**DATASET EXCERPTS**
---
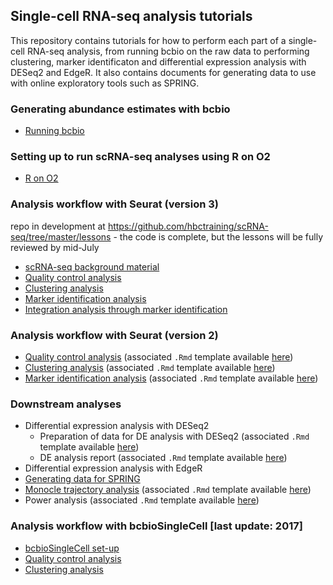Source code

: ## Single-cell RNA-seq analysis tutorials

This repository contains tutorials for how to perform each part of a single-cell RNA-seq analysis, from running bcbio on the raw data to performing clustering, marker identificaton and differential expression analysis with DESeq2 and EdgeR. It also contains documents for generating data to use with online exploratory tools such as SPRING.

### Generating abundance estimates with bcbio

- [Running bcbio](https://github.com/hbc/tutorials/blob/master/scRNAseq/scRNAseq_analysis_tutorial/lessons/01_bcbio_run.md)

### Setting up to run scRNA-seq analyses using R on O2

- [R on O2](https://github.com/hbc/tutorials/blob/master/scRNAseq/scRNAseq_analysis_tutorial/lessons/R_set-up.md)

### Analysis workflow with Seurat (version 3)
repo in development at https://github.com/hbctraining/scRNA-seq/tree/master/lessons - the code is complete, but the lessons will be fully reviewed by mid-July
- [scRNA-seq background material](https://github.com/hbctraining/scRNA-seq/blob/master/lessons/SC_pre-QC.md)
- [Quality control analysis](https://github.com/hbctraining/scRNA-seq/blob/master/lessons/modified_SC_quality_control.md)
- [Clustering analysis](https://github.com/hbctraining/scRNA-seq/blob/master/lessons/SC_clustering_analysis.md)
- [Marker identification analysis](https://github.com/hbctraining/scRNA-seq/blob/master/lessons/SC_marker_identification.md)
- [Integration analysis through marker identification](https://github.com/hbctraining/scRNA-seq/blob/master/lessons/SC_clustering_analysis_integration.md)

### Analysis workflow with Seurat (version 2)

- [Quality control analysis](https://hbctraining.github.io/In-depth-NGS-Data-Analysis-Course/sessionIV/lessons/SC_quality_control_analysis.html) (associated `.Rmd` template available [here](https://github.com/hbc/tutorials/blob/master/scRNAseq/templates/sc_QC_template.Rmd))
- [Clustering analysis](https://hbctraining.github.io/In-depth-NGS-Data-Analysis-Course/sessionIV/lessons/SC_clustering_analysis.html) (associated `.Rmd` template available [here](https://github.com/hbc/tutorials/blob/master/scRNAseq/templates/sc_clustering_template.Rmd))
- [Marker identification analysis](https://hbctraining.github.io/In-depth-NGS-Data-Analysis-Course/sessionIV/lessons/SC_marker_identification.html) (associated `.Rmd` template available [here](https://github.com/hbc/tutorials/blob/master/scRNAseq/templates/sc_marker_identification_template.Rmd))


### Downstream analyses
- Differential expression analysis with DESeq2
  - Preparation of data for DE analysis with DESeq2 (associated `.Rmd` template available [here](https://github.com/hbc/tutorials/blob/master/scRNAseq/templates/sc_prep_for_DESeq2_analysis.Rmd))
  - DE analysis report (associated `.Rmd` template available [here](https://github.com/hbc/tutorials/blob/master/scRNAseq/templates/sc_DESeq2_analysis_report_template.Rmd))
- Differential expression analysis with EdgeR
- [Generating data for SPRING](https://github.com/hbc/tutorials/blob/master/scRNAseq/scRNAseq_analysis_tutorial/lessons/SPRING.md)
- [Monocle trajectory analysis](https://github.com/hbc/tutorials/blob/master/scRNAseq/scRNAseq_analysis_tutorial/lessons/Monocle.md) (associated `.Rmd` template available [here](https://github.com/hbc/tutorials/blob/master/scRNAseq/templates/))
- Power analysis (associated `.Rmd` template available [here](https://github.com/hbc/tutorials/blob/master/scRNAseq/templates/))

### Analysis workflow with bcbioSingleCell [last update: 2017]

- [bcbioSingleCell set-up](https://github.com/hbc/tutorials/blob/master/scRNAseq/scRNAseq_analysis_tutorial/lessons/bcbioSingleCell_setup.md)
- [Quality control analysis](https://github.com/hbc/tutorials/blob/master/scRNAseq/scRNAseq_analysis_tutorial/lessons/02_QC_report.md)
- [Clustering analysis](https://github.com/hbc/tutorials/blob/master/scRNAseq/scRNAseq_analysis_tutorial/lessons/clustering_report_bcbioSingleCell.md)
---
Please transcribe the whole listing above exactly, with the images left out.

**ANSWER FOR THE TASK**
Source code

: ## Single-cell RNA-seq analysis tutorials

This repository contains tutorials for how to perform each part of a single-cell RNA-seq analysis, from running bcbio on the raw data to performing clustering, marker identificaton and differential expression analysis with DESeq2 and EdgeR. It also contains documents for generating data to use with online exploratory tools such as SPRING.

### Generating abundance estimates with bcbio

- [Running bcbio](https://github.com/hbc/tutorials/blob/master/scRNAseq/scRNAseq_analysis_tutorial/lessons/01_bcbio_run.md)

### Setting up to run scRNA-seq analyses using R on O2

- [R on O2](https://github.com/hbc/tutorials/blob/master/scRNAseq/scRNAseq_analysis_tutorial/lessons/R_set-up.md)

### Analysis workflow with Seurat (version 3)
repo in development at https://github.com/hbctraining/scRNA-seq/tree/master/lessons - the code is complete, but the lessons will be fully reviewed by mid-July
- [scRNA-seq background material](https://github.com/hbctraining/scRNA-seq/blob/master/lessons/SC_pre-QC.md)
- [Quality control analysis](https://github.com/hbctraining/scRNA-seq/blob/master/lessons/modified_SC_quality_control.md)
- [Clustering analysis](https://github.com/hbctraining/scRNA-seq/blob/master/lessons/SC_clustering_analysis.md)
- [Marker identification analysis](https://github.com/hbctraining/scRNA-seq/blob/master/lessons/SC_marker_identification.md)
- [Integration analysis through marker identification](https://github.com/hbctraining/scRNA-seq/blob/master/lessons/SC_clustering_analysis_integration.md)

### Analysis workflow with Seurat (version 2)

- [Quality control analysis](https://hbctraining.github.io/In-depth-NGS-Data-Analysis-Course/sessionIV/lessons/SC_quality_control_analysis.html) (associated `.Rmd` template available [here](https://github.com/hbc/tutorials/blob/master/scRNAseq/templates/sc_QC_template.Rmd))
- [Clustering analysis](https://hbctraining.github.io/In-depth-NGS-Data-Analysis-Course/sessionIV/lessons/SC_clustering_analysis.html) (associated `.Rmd` template available [here](https://github.com/hbc/tutorials/blob/master/scRNAseq/templates/sc_clustering_template.Rmd))
- [Marker identification analysis](https://hbctraining.github.io/In-depth-NGS-Data-Analysis-Course/sessionIV/lessons/SC_marker_identification.html) (associated `.Rmd` template available [here](https://github.com/hbc/tutorials/blob/master/scRNAseq/templates/sc_marker_identification_template.Rmd))


### Downstream analyses
- Differential expression analysis with DESeq2
  - Preparation of data for DE analysis with DESeq2 (associated `.Rmd` template available [here](https://github.com/hbc/tutorials/blob/master/scRNAseq/templates/sc_prep_for_DESeq2_analysis.Rmd))
  - DE analysis report (associated `.Rmd` template available [here](https://github.com/hbc/tutorials/blob/master/scRNAseq/templates/sc_DESeq2_analysis_report_template.Rmd))
- Differential expression analysis with EdgeR
- [Generating data for SPRING](https://github.com/hbc/tutorials/blob/master/scRNAseq/scRNAseq_analysis_tutorial/lessons/SPRING.md)
- [Monocle trajectory analysis](https://github.com/hbc/tutorials/blob/master/scRNAseq/scRNAseq_analysis_tutorial/lessons/Monocle.md) (associated `.Rmd` template available [here](https://github.com/hbc/tutorials/blob/master/scRNAseq/templates/))
- Power analysis (associated `.Rmd` template available [here](https://github.com/hbc/tutorials/blob/master/scRNAseq/templates/))

### Analysis workflow with bcbioSingleCell [last update: 2017]

- [bcbioSingleCell set-up](https://github.com/hbc/tutorials/blob/master/scRNAseq/scRNAseq_analysis_tutorial/lessons/bcbioSingleCell_setup.md)
- [Quality control analysis](https://github.com/hbc/tutorials/blob/master/scRNAseq/scRNAseq_analysis_tutorial/lessons/02_QC_report.md)
- [Clustering analysis](https://github.com/hbc/tutorials/blob/master/scRNAseq/scRNAseq_analysis_tutorial/lessons/clustering_report_bcbioSingleCell.md)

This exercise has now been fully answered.